Mme Olga Zrihen (PS). - Ce 24 janvier dernier RFI annonçait la libération de quelques 2.500 prisonniers par le gouvernement burundais dans le cadre d’un vaste plan de grâces présidentielle motivé par la nécessité de désengorger les prisons.. La mesure concerne principalement des mineurs, des jeunes mères et pour la première fois, des prisonniers politiques. A ce titre 58 membres de l’opposition ont déjà été libérés.

Les Nations Unies et l’Union européenne avaient déjà demandé au Président d’opérer un programme de grâce présidentielle moyennant un allègement des sanctions à l’égard de Bujumbura.

Lors de ma dernière interpellation sur le sujet, vous aviez souligné une dégradation de la situation sur le terrain avec, notamment, les intentions du gouvernement de se lancer dans une révision de l’équilibre ethnique. Vous aviez également évoqué la nomination de trois membres de la Commission d’enquête sur le Burundi qui travaillent dans le cadre de la résolution concernant les Droits de l’Homme au Burundi.

Dans ce cadre Monsieur le Ministre,

  • Quelles seront les conséquences de ce programme de grâce présidentielle sur les relations entre Bujumbura et la Communauté internationale ?
  • D’après vos informations, dans quelle mesure ce programme de grâce présidentielle représente-il un réel changement de politique du gouvernement burundais ou du moins une réelle volonté dialogue avec l’opposition ?
  • Auriez-vous connaissance de l’évolution de la commission d’enquête de l’ONU ? Y-a-t-il déjà éventuellement des premiers résultats ?

 

M. Rudy Demotte, ministre-président de la Fédération Wallonie-Bruxelles. - Comme vous, j’ai pris note de l’annonce par le Gouvernement burundais de la libération de plus de 300 prisonniers, dont 48 prisonniers politiques et ce, dans le cadre d’une grâce présidentielle qui doit toucher, à terme, 2 500 détenus, soit le quart de la population carcérale.

Il s’agirait, notamment, de manifestants contre le troisième mandat et de militants du parti MSD arrêtés lors d’une manifestation le 8 mars 2014.

C’est effectivement le premier geste d’apaisement donné depuis le début de la crise en avril 2015.

Cela étant, ce geste ne répond que très partiellement aux exigences européennes dans le cadre du dialogue prévu par l’article 96 de l’Accord de Cotonou.

Par ailleurs, il est vraisemblable que la majorité des libérations touche des personnes jugées pour des délits de droit commun, la grâce présidentielle étant un moyen de désengorger les prisons du pays.

Selon l’APRODH - l’Association pour la protection des droits humains et des personnes détenues - on dénombre plus de 4 000 prisonniers politiques depuis le début de la crise et les arrestations arbitraires se poursuivent, tout comme les disparitions, nos relais évoquant le chiffre d’une centaine par semaine.

De la même manière, la récente décision de radier la Ligue Iteka - la ligue burundaise des droits de l’homme -, ne va pas dans le sens de la recherche d’une solution inclusive à la crise burundaise.

Dans ce contexte, notre intention au niveau de la Fédération Wallonie-Bruxelles est de poursuivre en 2017 notre appui aux médias et à plusieurs initiatives menées par la société civile dans le domaine des droits de l’homme et de la lutte contre l’impunité.

Pour ce qui concerne la Commission d’enquête mise en place par le Conseil des Droits de l’Homme sur la base de la Résolution 33/24, elle est désormais en phase de démarrage de ses travaux.

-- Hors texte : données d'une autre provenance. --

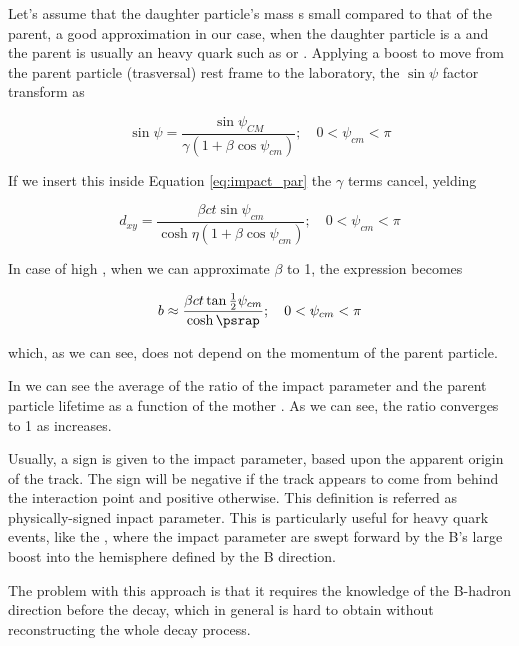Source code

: Let's assume that the daughter particle's mass s small compared to that of the parent, a good approximation in our case, when the daughter particle is a \Pgm and the parent is usually an heavy quark such as \Pqc or \Pqb.
Applying a boost to move from the parent particle (trasversal) rest frame to the laboratory, the $\sin{\psi}$ factor transform as

\begin{equation}
	\sin{\psi}=\frac{\sin{\psi_{CM}}}{\gamma\left(1+\beta\cos{\psi_{cm}}\right)};\quad 0<\psi_{cm}<\pi
	\label{eq:sin_boost}
\end{equation}

If we insert this inside Equation \ref{eq:impact_par} the $\gamma$ terms cancel, yelding

\begin{equation}
	d_{xy} = \frac{\beta c t\sin{\psi_{cm}}}{\cosh{\eta}\left(1+\beta\cos{\psi_{cm}}\right)};\quad 0<\psi_{cm} < \pi
	\label{eq:impact_par_boosted}
\end{equation}

In case of high \pt, when we can approximate $\beta$ to 1, the expression becomes

\begin{equation}
	b\approx\frac{\beta c t\tan{\frac{1}{2}\psi_{cm}}}{\cosh{\psrap}};\quad 0<\psi_{cm} < \pi
	\label{eq:impact_par_boosted_highpt}
\end{equation}

which, as we can see, does not depend on the momentum of the parent particle.

In  we can see the average of the ratio of the impact parameter and the parent particle lifetime as a function of the mother \pt.
As we can see, the ratio converges to 1 as \pt increases.\\


Usually, a sign is given to the impact parameter, based upon the apparent origin of the track.
The sign will be negative if the track appears to come from behind the interaction point and positive otherwise. 
This definition is referred as physically-signed inpact parameter.
This is particularly useful for heavy quark events, like the \Pqb, where the impact parameter are swept forward by the B's large boost into the hemisphere defined by the B direction.

The problem with this approach is that it requires the knowledge of the B-hadron direction before the decay, which in general is hard to obtain without reconstructing the whole decay process.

Les trois membres désignés par le Conseil - M. Fatsah Ouguergouz (Algérie), Mme Reina Alapini Gansu (Bénin) et Mme Françoise Hampson (Royaume Uni) - se sont réunis à plusieurs reprises à Genève au cours des trois dernières semaines afin de prendre connaissance des termes de référence de leur mandat, de définir leur méthodologie de travail et de prendre une première série de contacts, notamment avec le Haut-commissaire aux Droits de l’Homme et ses services, avec les membres de la précédente mission ad hoc du Conseil qui a publié son rapport en septembre 2016 ainsi qu’avec certaines ONG et les représentants de pays clefs de la région comme l’Ouganda et la Tanzanie.

En outre, la Commission s’est vue dotée d’un secrétariat qui la rend pleinement opérationnelle.

A ce stade toutefois, le Burundi n’autorise pas l’accès de la Commission à son territoire et le représentant permanent burundais auprès de l’ONU à Genève a fait connaître son refus de rencontrer la Commission que son pays ne reconnaît pas.

Dans un premier temps, la Commission va donc recueillir l’information depuis Genève et alentours (elle se rendra d’ailleurs à Bruxelles dans les prochains jours) avant de s’installer en périphérie du Burundi, sans doute au Rwanda.